High resolution images of a Mott insulator
We achieved high resolution imaging of strongly interacting bosonic Mott insulators in an optical lattice with single-atom and single-site resolution [Nature 467, 68 (2010)]. For the first time we could record an in-situ image of a quantum fluid in which each underlying quantum particle is detected. We demonstrated how successive Mott insulator shells are formed for increasing particle numbers, which appear as alternating rings of one and zero atoms due to a parity measurement. From a single image, we fully reconstructed the atom distribution on the lattice and identified individual excitations with high fidelity. Using a simple theoretical model we characterized the average density distribution and the number of fluctuations of the quantum system, and used this for an in-situ temperature measurement.
Goals
The possibility to detect and to manipulate the atoms individually on their lattice sites allows the conception of an entirely new generation of experiments in the fields of quantum information and quantum simulation.

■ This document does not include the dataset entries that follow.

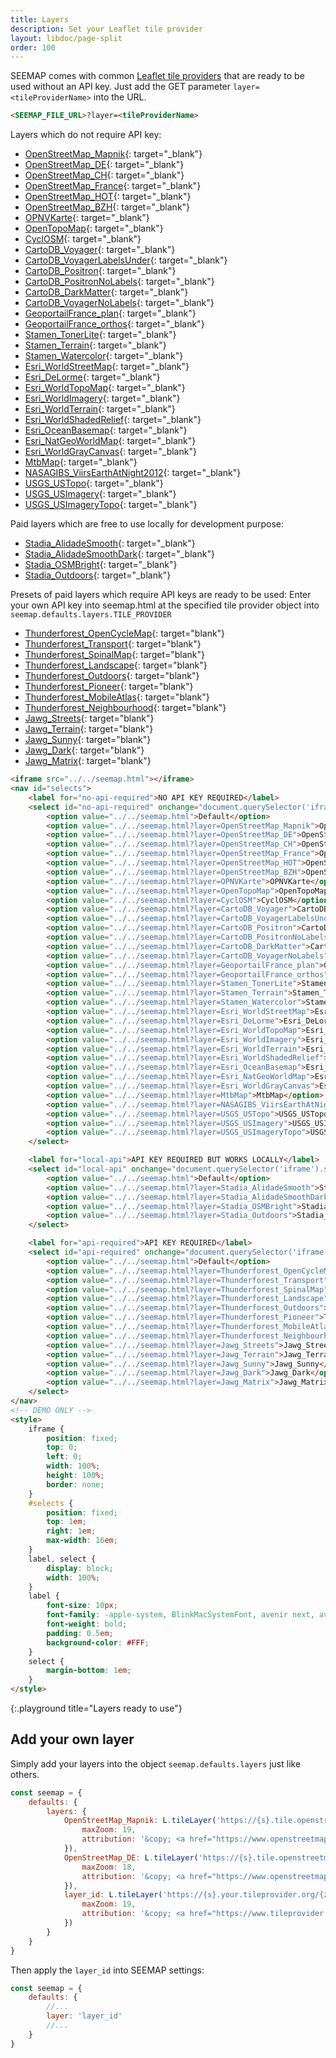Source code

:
 ```yaml
---
title: Layers
description: Set your Leaflet tile provider
layout: libdoc/page-split
order: 100
---
```


SEEMAP comes with common [Leaflet tile providers](https://github.com/leaflet-extras/leaflet-providers) that are ready to be used without an API key. Just add the GET parameter `layer=<tileProviderName>` into the URL.

```html
<SEEMAP_FILE_URL>?layer=<tileProviderName>
```

Layers which do not require API key:

* [OpenStreetMap_Mapnik](seemap.html?layer=OpenStreetMap_Mapnik){: target="_blank"}
* [OpenStreetMap_DE](seemap.html?layer=OpenStreetMap_DE){: target="_blank"}
* [OpenStreetMap_CH](seemap.html?layer=OpenStreetMap_CH){: target="_blank"}
* [OpenStreetMap_France](seemap.html?layer=OpenStreetMap_France){: target="_blank"}
* [OpenStreetMap_HOT](seemap.html?layer=OpenStreetMap_HOT){: target="_blank"}
* [OpenStreetMap_BZH](seemap.html?layer=OpenStreetMap_BZH){: target="_blank"}
* [OPNVKarte](seemap.html?layer=OPNVKarte){: target="_blank"}
* [OpenTopoMap](seemap.html?layer=OpenTopoMap){: target="_blank"}
* [CyclOSM](seemap.html?layer=CyclOSM){: target="_blank"}
* [CartoDB_Voyager](seemap.html?layer=CartoDB_Voyager){: target="_blank"}
* [CartoDB_VoyagerLabelsUnder](seemap.html?layer=CartoDB_VoyagerLabelsUnder){: target="_blank"}
* [CartoDB_Positron](seemap.html?layer=CartoDB_Positron){: target="_blank"}
* [CartoDB_PositronNoLabels](seemap.html?layer=CartoDB_PositronNoLabels){: target="_blank"}
* [CartoDB_DarkMatter](seemap.html?layer=CartoDB_DarkMatter){: target="_blank"}
* [CartoDB_VoyagerNoLabels](seemap.html?layer=CartoDB_VoyagerNoLabels){: target="_blank"}
* [GeoportailFrance_plan](seemap.html?layer=GeoportailFrance_plan){: target="_blank"}
* [GeoportailFrance_orthos](seemap.html?layer=GeoportailFrance_orthos){: target="_blank"}
* [Stamen_TonerLite](seemap.html?layer=Stamen_TonerLite){: target="_blank"}
* [Stamen_Terrain](seemap.html?layer=Stamen_Terrain){: target="_blank"}
* [Stamen_Watercolor](seemap.html?layer=Stamen_Watercolor){: target="_blank"}
* [Esri_WorldStreetMap](seemap.html?layer=Esri_WorldStreetMap){: target="_blank"}
* [Esri_DeLorme](seemap.html?layer=Esri_DeLorme){: target="_blank"}
* [Esri_WorldTopoMap](seemap.html?layer=Esri_WorldTopoMap){: target="_blank"}
* [Esri_WorldImagery](seemap.html?layer=Esri_WorldImagery){: target="_blank"}
* [Esri_WorldTerrain](seemap.html?layer=Esri_WorldTerrain){: target="_blank"}
* [Esri_WorldShadedRelief](seemap.html?layer=Esri_WorldShadedRelief){: target="_blank"}
* [Esri_OceanBasemap](seemap.html?layer=Esri_OceanBasemap){: target="_blank"}
* [Esri_NatGeoWorldMap](seemap.html?layer=Esri_NatGeoWorldMap){: target="_blank"}
* [Esri_WorldGrayCanvas](seemap.html?layer=Esri_WorldGrayCanvas){: target="_blank"}
* [MtbMap](seemap.html?layer=MtbMap){: target="_blank"}
* [NASAGIBS_ViirsEarthAtNight2012](seemap.html?layer=NASAGIBS_ViirsEarthAtNight2012){: target="_blank"}
* [USGS_USTopo](seemap.html?layer=USGS_USTopo){: target="_blank"}
* [USGS_USImagery](seemap.html?layer=USGS_USImagery){: target="_blank"}
* [USGS_USImageryTopo](seemap.html?layer=USGS_USImageryTopo){: target="_blank"}

Paid layers which are free to use locally for development purpose:

* [Stadia_AlidadeSmooth](seemap.html?layer=Stadia_AlidadeSmooth){: target="_blank"}
* [Stadia_AlidadeSmoothDark](seemap.html?layer=Stadia_AlidadeSmoothDark){: target="_blank"}
* [Stadia_OSMBright](seemap.html?layer=Stadia_OSMBright){: target="_blank"}
* [Stadia_Outdoors](seemap.html?layer=Stadia_Outdoors){: target="_blank"}

Presets of paid layers which require API keys are ready to be used: Enter your own API key into seemap.html at the specified tile provider object into `seemap.defaults.layers.TILE_PROVIDER`

* [Thunderforest_OpenCycleMap](seemap.html?layer=Thunderforest_OpenCycleMap){: target="blank"}
* [Thunderforest_Transport](seemap.html?layer=Thunderforest_Transport){: target="blank"}
* [Thunderforest_SpinalMap](seemap.html?layer=Thunderforest_SpinalMap){: target="blank"}
* [Thunderforest_Landscape](seemap.html?layer=Thunderforest_Landscape){: target="blank"}
* [Thunderforest_Outdoors](seemap.html?layer=Thunderforest_Outdoors){: target="blank"}
* [Thunderforest_Pioneer](seemap.html?layer=Thunderforest_Pioneer){: target="blank"}
* [Thunderforest_MobileAtlas](seemap.html?layer=Thunderforest_MobileAtlas){: target="blank"}
* [Thunderforest_Neighbourhood](seemap.html?layer=Thunderforest_Neighbourhood){: target="blank"}
* [Jawg_Streets](seemap.html?layer=Jawg_Streets){: target="blank"}
* [Jawg_Terrain](seemap.html?layer=Jawg_Terrain){: target="blank"}
* [Jawg_Sunny](seemap.html?layer=Jawg_Sunny){: target="blank"}
* [Jawg_Dark](seemap.html?layer=Jawg_Dark){: target="blank"}
* [Jawg_Matrix](seemap.html?layer=Jawg_Matrix){: target="blank"}


```html
<iframe src="../../seemap.html"></iframe>
<nav id="selects">
    <label for="no-api-required">NO API KEY REQUIRED</label>
    <select id="no-api-required" onchange="document.querySelector('iframe').src = this.value">
        <option value="../../seemap.html">Default</option>
        <option value="../../seemap.html?layer=OpenStreetMap_Mapnik">OpenStreetMap_Mapnik</option>
        <option value="../../seemap.html?layer=OpenStreetMap_DE">OpenStreetMap_DE</option>
        <option value="../../seemap.html?layer=OpenStreetMap_CH">OpenStreetMap_CH</option>
        <option value="../../seemap.html?layer=OpenStreetMap_France">OpenStreetMap_France</option>
        <option value="../../seemap.html?layer=OpenStreetMap_HOT">OpenStreetMap_HOT</option>
        <option value="../../seemap.html?layer=OpenStreetMap_BZH">OpenStreetMap_BZH</option>
        <option value="../../seemap.html?layer=OPNVKarte">OPNVKarte</option>
        <option value="../../seemap.html?layer=OpenTopoMap">OpenTopoMap</option>
        <option value="../../seemap.html?layer=CyclOSM">CyclOSM</option>
        <option value="../../seemap.html?layer=CartoDB_Voyager">CartoDB_Voyager</option>
        <option value="../../seemap.html?layer=CartoDB_VoyagerLabelsUnder">CartoDB_VoyagerLabelsUnder</option>
        <option value="../../seemap.html?layer=CartoDB_Positron">CartoDB_Positron</option>
        <option value="../../seemap.html?layer=CartoDB_PositronNoLabels">CartoDB_PositronNoLabels</option>
        <option value="../../seemap.html?layer=CartoDB_DarkMatter">CartoDB_DarkMatter</option>
        <option value="../../seemap.html?layer=CartoDB_VoyagerNoLabels">CartoDB_VoyagerNoLabels</option>
        <option value="../../seemap.html?layer=GeoportailFrance_plan">GeoportailFrance_plan</option>
        <option value="../../seemap.html?layer=GeoportailFrance_orthos">GeoportailFrance_orthos</option>
        <option value="../../seemap.html?layer=Stamen_TonerLite">Stamen_TonerLite</option>
        <option value="../../seemap.html?layer=Stamen_Terrain">Stamen_Terrain</option>
        <option value="../../seemap.html?layer=Stamen_Watercolor">Stamen_Watercolor</option>
        <option value="../../seemap.html?layer=Esri_WorldStreetMap">Esri_WorldStreetMap</option>
        <option value="../../seemap.html?layer=Esri_DeLorme">Esri_DeLorme</option>
        <option value="../../seemap.html?layer=Esri_WorldTopoMap">Esri_WorldTopoMap</option>
        <option value="../../seemap.html?layer=Esri_WorldImagery">Esri_WorldImagery</option>
        <option value="../../seemap.html?layer=Esri_WorldTerrain">Esri_WorldTerrain</option>
        <option value="../../seemap.html?layer=Esri_WorldShadedRelief">Esri_WorldShadedRelief</option>
        <option value="../../seemap.html?layer=Esri_OceanBasemap">Esri_OceanBasemap</option>
        <option value="../../seemap.html?layer=Esri_NatGeoWorldMap">Esri_NatGeoWorldMap</option>
        <option value="../../seemap.html?layer=Esri_WorldGrayCanvas">Esri_WorldGrayCanvas</option>
        <option value="../../seemap.html?layer=MtbMap">MtbMap</option>
        <option value="../../seemap.html?layer=NASAGIBS_ViirsEarthAtNight2012">NASAGIBS_ViirsEarthAtNight2012</option>
        <option value="../../seemap.html?layer=USGS_USTopo">USGS_USTopo</option>
        <option value="../../seemap.html?layer=USGS_USImagery">USGS_USImagery</option>
        <option value="../../seemap.html?layer=USGS_USImageryTopo">USGS_USImageryTopo</option>
    </select>

    <label for="local-api">API KEY REQUIRED BUT WORKS LOCALLY</label>
    <select id="local-api" onchange="document.querySelector('iframe').src = this.value">
        <option value="../../seemap.html">Default</option>
        <option value="../../seemap.html?layer=Stadia_AlidadeSmooth">Stadia_AlidadeSmooth</option>
        <option value="../../seemap.html?layer=Stadia_AlidadeSmoothDark">Stadia_AlidadeSmoothDark</option>
        <option value="../../seemap.html?layer=Stadia_OSMBright">Stadia_OSMBright</option>
        <option value="../../seemap.html?layer=Stadia_Outdoors">Stadia_Outdoors</option>
    </select>

    <label for="api-required">API KEY REQUIRED</label>
    <select id="api-required" onchange="document.querySelector('iframe').src = this.value">
        <option value="../../seemap.html">Default</option>
        <option value="../../seemap.html?layer=Thunderforest_OpenCycleMap">Thunderforest_OpenCycleMap</option>
        <option value="../../seemap.html?layer=Thunderforest_Transport">Thunderforest_Transport</option>
        <option value="../../seemap.html?layer=Thunderforest_SpinalMap">Thunderforest_SpinalMap</option>
        <option value="../../seemap.html?layer=Thunderforest_Landscape">Thunderforest_Landscape</option>
        <option value="../../seemap.html?layer=Thunderforest_Outdoors">Thunderforest_Outdoors</option>
        <option value="../../seemap.html?layer=Thunderforest_Pioneer">Thunderforest_Pioneer</option>
        <option value="../../seemap.html?layer=Thunderforest_MobileAtlas">Thunderforest_MobileAtlas</option>
        <option value="../../seemap.html?layer=Thunderforest_Neighbourhood">Thunderforest_Neighbourhood</option>
        <option value="../../seemap.html?layer=Jawg_Streets">Jawg_Streets</option>
        <option value="../../seemap.html?layer=Jawg_Terrain">Jawg_Terrain</option>
        <option value="../../seemap.html?layer=Jawg_Sunny">Jawg_Sunny</option>
        <option value="../../seemap.html?layer=Jawg_Dark">Jawg_Dark</option>
        <option value="../../seemap.html?layer=Jawg_Matrix">Jawg_Matrix</option>
    </select>
</nav>
<!-- DEMO ONLY -->
<style>
    iframe {
        position: fixed;
        top: 0;
        left: 0;
        width: 100%;
        height: 100%;
        border: none;
    }
    #selects {
        position: fixed;
        top: 1em;
        right: 1em;
        max-width: 16em;
    }
    label, select {
        display: block;
        width: 100%;
    }
    label {
        font-size: 10px;
        font-family: -apple-system, BlinkMacSystemFont, avenir next, avenir, segoe ui, helvetica neue, helvetica, Cantarell, Ubuntu, roboto, noto, arial, sans-serif; 
        font-weight: bold;
        padding: 0.5em;
        background-color: #FFF;
    }
    select {
        margin-bottom: 1em;
    }
</style>
```
{:.playground title="Layers ready to use"}

## Add your own layer

Simply add your layers into the object `seemap.defaults.layers` just like others.

```javascript
const seemap = {
    defaults: {
        layers: {
            OpenStreetMap_Mapnik: L.tileLayer('https://{s}.tile.openstreetmap.org/{z}/{x}/{y}.png', {
                maxZoom: 19,
                attribution: '&copy; <a href="https://www.openstreetmap.org/copyright">OpenStreetMap</a> contributors'
            }),
            OpenStreetMap_DE: L.tileLayer('https://{s}.tile.openstreetmap.de/{z}/{x}/{y}.png', {
                maxZoom: 18,
                attribution: '&copy; <a href="https://www.openstreetmap.org/copyright">OpenStreetMap</a> contributors'
            }),
            layer_id: L.tileLayer('https://{s}.your.tileprovider.org/{z}/{x}/{y}.png', {
                maxZoom: 19,
                attribution: '&copy; <a href="https://www.tileprovider.org/copyright">Your copyright</a> etc'
            })
        }
    }
}
```

Then apply the `layer_id` into SEEMAP settings:

```javascript
const seemap = {
    defaults: {
        //...
        layer: 'layer_id'
        //...
    }
}
```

It will be possible to observe and to manipulate density, spin structure, and correlations at the scale of a lattice site. By directly counting the number of atoms on the individual lattice sites, we can measure the statistics of site occupancy, both in the superfluid and in the Mott insulator phases, and detect imperfections such as doubly occupied sites or vacancies.
Using this new tool, we propose to investigate steady-state and dynamical properties of low-dimensional systems, which could not be detected by the conventional time-of-flight images. We plan to engineer fast, high-fidelity, quantum gates using Rydberg states or collisions in a spin-dependent lattice and to create massively entangled systems as a resource for quantum computation.